I'd been talking about descriptive feedback, and moving away from letter grades and percentages (based on research that demontrates that marks actually interfere with student learning), and sharing a criteria-linked observation recording template. Despite the research in favour of timely, descriptive feedback, teachers in Ontario are still forced to report with letter grades twice a year. So how, the teacher at my workshop wanted to know, do we translate our descriptive feedback and anecdotal comments into a mark on the report card?
Report Card Marks, Translated
A further look at what an "A", a "B" or a "C" even means may be in helpful here. Since in Ontario, we evaluate student work in accordance with curriculum expectations (as opposed on grading on a bell curve) Levels 1-4 and Letter Grades A-D have very specific meanings.
A B (or a Level 3) indicate that the student demonstrates most of the expected criteria considerably well, a good portion of the time. A student working through Level 2 would earn a C, demonstrating that work is getting close to meeting the grade level expectations, and a D, or a Level 1, would indicate that a student is just beginning the journey towards meeting grade level expectations.
Even percentages, used to report on Grade 7 & 8 report cards, are aligned with these 4 levels (Growing Success, page 40), and in an attempt to make assessment more holistic at the intermediate/senior levels, many boards have even taken to using anchor marks, where a B, for example, is given a certain specified percentage.

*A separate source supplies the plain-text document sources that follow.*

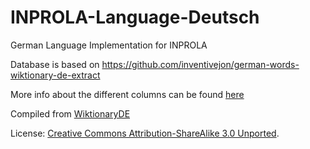 # INPROLA-Language-Deutsch
German Language Implementation for INPROLA

Database is based on https://github.com/inventivejon/german-words-wiktionary-de-extract

More info about the different columns can be found [here](https://de.wiktionary.org/wiki/Hilfe:Flexionstabellen)

Compiled from [WiktionaryDE](https://de.wiktionary.org)

License: [Creative Commons Attribution-ShareAlike 3.0 Unported](https://creativecommons.org/licenses/by-sa/3.0/deed.en).
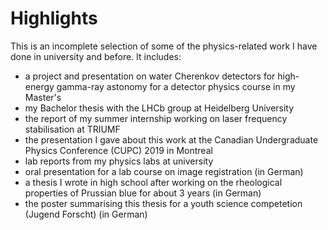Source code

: # Highlights
This is an incomplete selection of some of the physics-related work I have done in university and before. It includes: 

- a project and presentation on water Cherenkov detectors for high-energy gamma-ray astonomy for a detector physics course in my Master's
- my Bachelor thesis with the LHCb group at Heidelberg University
- the report of my summer internship working on laser frequency stabilisation at TRIUMF
- the presentation I gave about this work at the Canadian Undergraduate Physics Conference (CUPC) 2019 in Montreal
- lab reports from my physics labs at university
- oral presentation for a lab course on image registration (in German)
- a thesis I wrote in high school after working on the rheological properties of Prussian blue for about 3 years (in German)
- the poster summarising this thesis for a youth science competetion (Jugend Forscht) (in German)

Spinning Gold from Straw...
Given that marks therefore basically describe the degree to which a student's work meets a set of pre-determined criteria, teachers should be able to translate comments to marks with relative ease.

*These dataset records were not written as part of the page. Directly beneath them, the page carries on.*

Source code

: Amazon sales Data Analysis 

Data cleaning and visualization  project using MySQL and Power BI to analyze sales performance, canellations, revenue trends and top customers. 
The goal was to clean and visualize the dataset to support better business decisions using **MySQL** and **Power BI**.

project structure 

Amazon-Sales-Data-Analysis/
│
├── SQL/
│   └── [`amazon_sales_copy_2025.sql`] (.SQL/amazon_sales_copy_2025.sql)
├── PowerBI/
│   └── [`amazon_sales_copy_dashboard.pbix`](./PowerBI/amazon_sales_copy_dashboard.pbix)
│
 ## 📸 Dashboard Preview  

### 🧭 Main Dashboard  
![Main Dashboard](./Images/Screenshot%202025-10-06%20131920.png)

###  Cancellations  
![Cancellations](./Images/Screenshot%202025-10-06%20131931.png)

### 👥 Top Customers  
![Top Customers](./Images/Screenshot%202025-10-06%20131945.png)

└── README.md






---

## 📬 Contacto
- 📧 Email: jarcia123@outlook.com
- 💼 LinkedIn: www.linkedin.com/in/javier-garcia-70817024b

I recently had a unique opportunity to practise what I am preaching here.
... Even in a Pinch!
As I am often out of my classroom due to various professional projects I am invited to participate in at the board or provincial level, I try to work closely with a regular OT to almost "co-teach" (or at least co-plan for) our class curriculum. This term, that included my OT assigning a small group research project to the students in my class. They'd been learning about substance use and abuse, and about addictive behaviours. My OT and I decided that the students would work in groups to develop and deliver a short multi-media presentation about a drug they had researched. The OT and my students worked together to develop and record a list of criteria according to which their presentations would be evaluated. Shortly before the day they were to present and be assessed on their work, my regular OT got a long-term contract to the end of the school year, and had to cancel the rest of the dates I had booked her in!
A new OT took over the job, and -- with a little guidance from me and the help of my students who by now have been well-trained in the process -- she stepped fairly seamlessly into the gap and assessed the students' presentations.
The feedback she offered them was directly linked to the criteria they had co-constructed, and her observations were noted in considerable detail on a template I had developed and sent her ahead of time.
Holistic Reporting
While I am still cautiously optimistic that the formal process of reporting to families in this province will one day encompass a less contrived (and less stress-inducing!!) and more wholesome approach, I do rest more comfortably in the fact that even with the existing letter grades we are obliged to assign twice a year, assessment-literate students and their families can read between the lines and find specific feedback to inform their future learning goals.